▸ PROBLEM DESCRIPTION
Note each line of the entries that includes "Support". Then copy those lines.

▸ TASK DATA
=== Section Start ===
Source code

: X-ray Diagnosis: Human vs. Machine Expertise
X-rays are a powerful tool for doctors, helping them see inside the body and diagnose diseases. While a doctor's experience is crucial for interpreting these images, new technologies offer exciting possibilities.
=== Section End ===
=== Section Start ===
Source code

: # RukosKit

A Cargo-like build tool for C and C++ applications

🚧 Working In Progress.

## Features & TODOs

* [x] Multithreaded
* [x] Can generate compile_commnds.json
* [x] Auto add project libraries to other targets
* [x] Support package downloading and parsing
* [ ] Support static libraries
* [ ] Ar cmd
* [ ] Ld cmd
=== Section End ===
▸ ANSWER TO THE PROBLEM
* [x] Support package downloading and parsing
* [ ] Support static libraries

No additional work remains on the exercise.